Required action
Using the records that follow, work out the number of lines with the word "Deus" in them; reply with that number only.
---------- Source information
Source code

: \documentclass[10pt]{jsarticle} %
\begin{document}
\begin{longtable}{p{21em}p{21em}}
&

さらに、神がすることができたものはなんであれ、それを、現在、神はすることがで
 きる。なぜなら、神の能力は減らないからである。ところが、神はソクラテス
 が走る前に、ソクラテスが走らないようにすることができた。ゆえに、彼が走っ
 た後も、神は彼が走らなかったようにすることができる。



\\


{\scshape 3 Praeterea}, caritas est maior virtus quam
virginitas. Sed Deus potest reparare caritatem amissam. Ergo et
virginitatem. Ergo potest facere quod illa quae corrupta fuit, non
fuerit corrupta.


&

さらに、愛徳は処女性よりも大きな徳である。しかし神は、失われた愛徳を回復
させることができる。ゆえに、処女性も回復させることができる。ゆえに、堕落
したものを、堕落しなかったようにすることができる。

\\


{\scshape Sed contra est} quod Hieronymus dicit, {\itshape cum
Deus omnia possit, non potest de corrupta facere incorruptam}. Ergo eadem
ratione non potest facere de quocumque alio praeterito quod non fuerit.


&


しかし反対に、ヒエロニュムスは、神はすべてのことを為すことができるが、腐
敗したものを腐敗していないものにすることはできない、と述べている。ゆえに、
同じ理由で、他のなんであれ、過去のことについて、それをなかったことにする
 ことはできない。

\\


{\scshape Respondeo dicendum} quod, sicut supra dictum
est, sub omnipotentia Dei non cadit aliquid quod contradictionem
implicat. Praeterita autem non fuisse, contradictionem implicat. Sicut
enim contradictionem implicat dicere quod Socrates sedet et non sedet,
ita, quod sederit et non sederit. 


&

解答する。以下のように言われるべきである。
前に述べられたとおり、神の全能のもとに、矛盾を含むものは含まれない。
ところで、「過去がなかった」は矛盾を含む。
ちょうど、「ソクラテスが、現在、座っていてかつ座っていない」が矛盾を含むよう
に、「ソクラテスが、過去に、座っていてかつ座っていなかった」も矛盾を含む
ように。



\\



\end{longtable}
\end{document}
--------------------
Answer box
2